INSTRUCTIONS TO FOLLOW: Print the lines that start the entries and continue through the one holding "all the users/superuser.The", please, exactly and with the pictures omitted.

*** DATA PROVIDED Section Begins ***

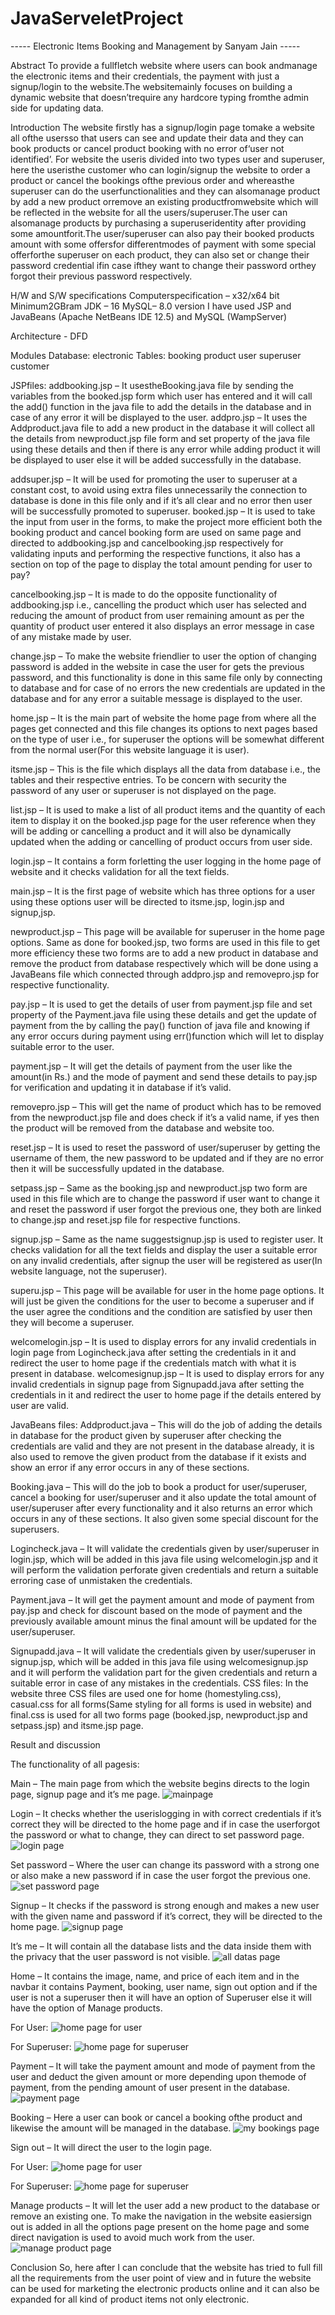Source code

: # JavaServeletProject

----- Electronic Items Booking and Management by Sanyam Jain -----

Abstract
To provide a fullfletch website where users can book andmanage the electronic items and their
credentials, the payment with just a signup/login to the website.The websitemainly focuses on building
a dynamic website that doesn’trequire any hardcore typing fromthe admin side for updating data. 

Introduction
The website firstly has a signup/login page tomake a website all ofthe usersso that users can see and
update their data and they can book products or cancel product booking with no error of‘user not
identified’. For website the useris divided into two types user and superuser, here the useristhe
customer who can login/signup the website to order a product or cancel the bookings ofthe previous
order and whereasthe superuser can do the userfunctionalities and they can alsomanage product by
add a new product orremove an existing productfromwebsite which will be reflected in the website for
all the users/superuser.The user can alsomanage products by purchasing a superuseridentity after
providing some amountforit.The user/superuser can also pay their booked products amount with some
offersfor differentmodes of payment with some special offerforthe superuser on each product, they
can also set or change their password credential ifin case ifthey want to change their password orthey
forgot their previous password respectively. 

H/W and S/W specifications
Computerspecification – x32/x64 bit
Minimum2GBram
JDK – 16
MySQL– 8.0 version
I have used JSP and JavaBeans (Apache NetBeans IDE 12.5) and MySQL (WampServer)

Architecture - DFD

Modules
Database: electronic
Tables:
booking
product
user
superuser
customer


JSPfiles:
addbooking.jsp – It usestheBooking.java file by sending the variables from the booked.jsp form which user has entered and it will call the add() function in the java file to add the details in the database and in case of any error it will be displayed to the user. addpro.jsp – It uses the Addproduct.java file to add a new product in the database it will collect all the details from newproduct.jsp file form and set property of the java file using these details and then if there is any error while adding product it will be displayed to user else it will be added successfully in the database. 

addsuper.jsp – It will be used for promoting the user to superuser at a constant cost, to avoid using extra files unnecessarily the connection to database is done in this file only and if it’s all clear and no error then user will be successfully promoted to superuser. booked.jsp – It is used to take the input from user in the forms, to make the project more efficient both the booking product and cancel booking form are used on same page and directed to addbooking.jsp and cancelbooking.jsp respectively for validating inputs and performing the respective functions, it also has a section on top of the page to display the total amount pending for user to pay? 

cancelbooking.jsp – It is made to do the opposite functionality of addbooking.jsp i.e., cancelling the product which user has selected and reducing the amount of product from user remaining amount as per the quantity of product user entered it also displays an error message in case of any mistake made by user. 

change.jsp – To make the website friendlier to user the option of changing password is added in the website in case the user for gets the previous password, and this functionality is done in this same file only by connecting to database and for case of no errors the new credentials are updated in the database and for any error a suitable message is displayed to the user. 

home.jsp – It is the main part of website the home page from where all the pages get connected and this file changes its options to next pages based on the type of user i.e., for superuser the options will be somewhat different from the normal user(For this website language it is user). 

itsme.jsp – This is the file which displays all the data from database i.e., the tables and their respective entries. To be concern with security the password of any user or superuser is not displayed on the page. 

list.jsp – It is used to make a list of all product items and the quantity of each item to display it on the booked.jsp page for the user reference when they will be adding or cancelling a product and it will also be dynamically updated when the adding or cancelling of product occurs from user side. 

login.jsp – It contains a form forletting the user logging in the home page of website and it checks validation for all the text fields. 

main.jsp – It is the first page of website which has three options for a user using these options user will be directed to itsme.jsp, login.jsp and signup,jsp. 

newproduct.jsp – This page will be available for superuser in the home page options. Same as done for booked.jsp, two forms are used in this file to get more efficiency these two forms are to add a new product in database and remove the product from database respectively which will be done using a JavaBeans file which connected through addpro.jsp and removepro.jsp for respective functionality. 

pay.jsp – It is used to get the details of user from payment.jsp file and set property of the Payment.java file using these details and get the update of payment from the by calling the pay() function of java file and knowing if any error occurs during payment using err()function which will let to display suitable error to the user. 

payment.jsp – It will get the details of payment from the user like the amount(in Rs.) and the mode of payment and send these details to pay.jsp for verification and updating it in database if it’s valid. 

removepro.jsp – This will get the name of product which has to be removed from the newproduct.jsp file and does check if it’s a valid name, if yes then the product will be removed from the database and website too. 

reset.jsp – It is used to reset the password of user/superuser by getting the username of them, the new password to be updated and if they are no error then it will be successfully updated in the database. 

setpass.jsp – Same as the booking.jsp and newproduct.jsp two form are used in this file which are to change the password if user want to change it and reset the password if user forgot the previous one, they both are linked to change.jsp and reset.jsp file for respective functions. 

signup.jsp – Same as the name suggestsignup.jsp is used to register user. It checks validation for all the text fields and display the user a suitable error on any invalid credentials, after signup the user will be registered as user(In website language, not the superuser). 

superu.jsp – This page will be available for user in the home page options. It will just be given the conditions for the user to become a superuser and if the user agree the conditions and the condition are satisfied by user then they will become a superuser. 

welcomelogin.jsp – It is used to display errors for any invalid credentials in login page from Logincheck.java after setting the credentials in it and redirect the user to home page if the credentials match with what it is present in database. welcomesignup.jsp – It is used to display errors for any invalid credentials in signup page from Signupadd.java after setting the credentials in it and redirect the user to home page if the details entered by user are valid. 


JavaBeans files:
Addproduct.java – This will do the job of adding the details in database for the product given by superuser after checking the credentials are valid and they are not present in the database already, it is also used to remove the given product from the database if it exists and show an error if any error occurs in any of these sections. 

Booking.java – This will do the job to book a product for user/superuser, cancel a booking for user/superuser and it also update the total amount of user/superuser after every functionality and it also returns an error which occurs in any of these sections. It also given some special discount for the superusers.

Logincheck.java – It will validate the credentials given by user/superuser in login.jsp, which will be added in this java file using welcomelogin.jsp and it will perform the validation perforate given credentials and return a suitable erroring case of unmistaken the credentials. 

Payment.java – It will get the payment amount and mode of payment from pay.jsp and check for discount based on the mode of payment and the previously available amount minus the final amount will be updated for the user/superuser. 

Signupadd.java – It will validate the credentials given by user/superuser in signup.jsp, which will be added in this java file using welcomesignup.jsp and it will perform the validation part for the given credentials and return a suitable error in case of any mistakes in the credentials. CSS files: In the website three CSS files are used one for home (homestyling.css), casual.css for all forms(Same styling for all forms is used in website) and final.css is used for all two forms page (booked.jsp, newproduct.jsp and setpass.jsp) and itsme.jsp page.



Result and discussion

The functionality of all pagesis:

Main – The main page from which the website begins directs to the login page, signup page and it’s me page. 
![mainpage](https://user-images.githubusercontent.com/78720027/192109133-15decc8f-44cd-4d2e-92df-a24ce8d925e4.png)


Login – It checks whether the userislogging in with correct credentials if it’s correct they will be directed to the home page and if in case the userforgot the password or what to change, they can direct to set password page. 
![login page](https://user-images.githubusercontent.com/78720027/192109144-f8a60e20-9641-485a-9a1a-9b8d33a1a6da.png)


Set password – Where the user can change its password with a strong one or also make a new password if in case the user forgot the previous one. 
![set password page](https://user-images.githubusercontent.com/78720027/192109161-c95fcb0f-06bb-4a92-8507-132fa1465d68.png)


Signup – It checks if the password is strong enough and makes a new user with the given name and password if it’s correct, they will be directed to the home page. 
![signup page](https://user-images.githubusercontent.com/78720027/192109172-9424ded7-e27e-4703-b436-66d6c1334534.png)


It’s me – It will contain all the database lists and the data inside them with the privacy that the user password is not visible. 
![all datas page](https://user-images.githubusercontent.com/78720027/192109186-1a8ed903-8c8f-4c3a-9b49-0199e0f1aa15.png)


Home – It contains the image, name, and price of each item and in the navbar it contains Payment, booking, user name, sign out option and if the user is not a superuser then it will have an option of Superuser else it will have the option of Manage products. 

For User:
![home page for user](https://user-images.githubusercontent.com/78720027/192109199-48fbd955-03a4-47bc-b0be-27d61ffe0fa3.png)


For Superuser:
![home page for superuser](https://user-images.githubusercontent.com/78720027/192109198-83648706-7fba-4ee6-9389-e08a700752ea.png)


Payment – It will take the payment amount and mode of payment from the user and deduct the given amount or more depending upon themode of payment, from the pending amount of user present in the database. 
![payment page](https://user-images.githubusercontent.com/78720027/192109231-f1dd7bfc-9214-4681-b208-ec13a8743fba.png)


Booking – Here a user can book or cancel a booking ofthe product and likewise the amount will be managed in the database. 
![my bookings page](https://user-images.githubusercontent.com/78720027/192109239-6284a670-537f-4107-8a56-c3e126714dff.png)


Sign out – It will direct the user to the login page.

For User:
![home page for user](https://user-images.githubusercontent.com/78720027/192109199-48fbd955-03a4-47bc-b0be-27d61ffe0fa3.png)


For Superuser:
![home page for superuser](https://user-images.githubusercontent.com/78720027/192109198-83648706-7fba-4ee6-9389-e08a700752ea.png)


Manage products – It will let the user add a new product to the database or remove an existing one. To make the navigation in the website easiersign out is added in all the options page present on the home page and some direct navigation is used to avoid much work from the user. 
![manage product page](https://user-images.githubusercontent.com/78720027/192109258-2bb07d3d-4cdb-42ad-8101-e6e211df50ad.png)




Conclusion
So, here after I can conclude that the website has tried to full fill all the requirements from the user point of view and in future the website can be used for marketing the electronic products online and it can also be expanded for all kind of product items not only electronic.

*** DATA PROVIDED Section Ends ***

YOUR SOLUTION:
Source code

: # JavaServeletProject

----- Electronic Items Booking and Management by Sanyam Jain -----

Abstract
To provide a fullfletch website where users can book andmanage the electronic items and their
credentials, the payment with just a signup/login to the website.The websitemainly focuses on building
a dynamic website that doesn’trequire any hardcore typing fromthe admin side for updating data. 

Introduction
The website firstly has a signup/login page tomake a website all ofthe usersso that users can see and
update their data and they can book products or cancel product booking with no error of‘user not
identified’. For website the useris divided into two types user and superuser, here the useristhe
customer who can login/signup the website to order a product or cancel the bookings ofthe previous
order and whereasthe superuser can do the userfunctionalities and they can alsomanage product by
add a new product orremove an existing productfromwebsite which will be reflected in the website for
all the users/superuser.The user can alsomanage products by purchasing a superuseridentity after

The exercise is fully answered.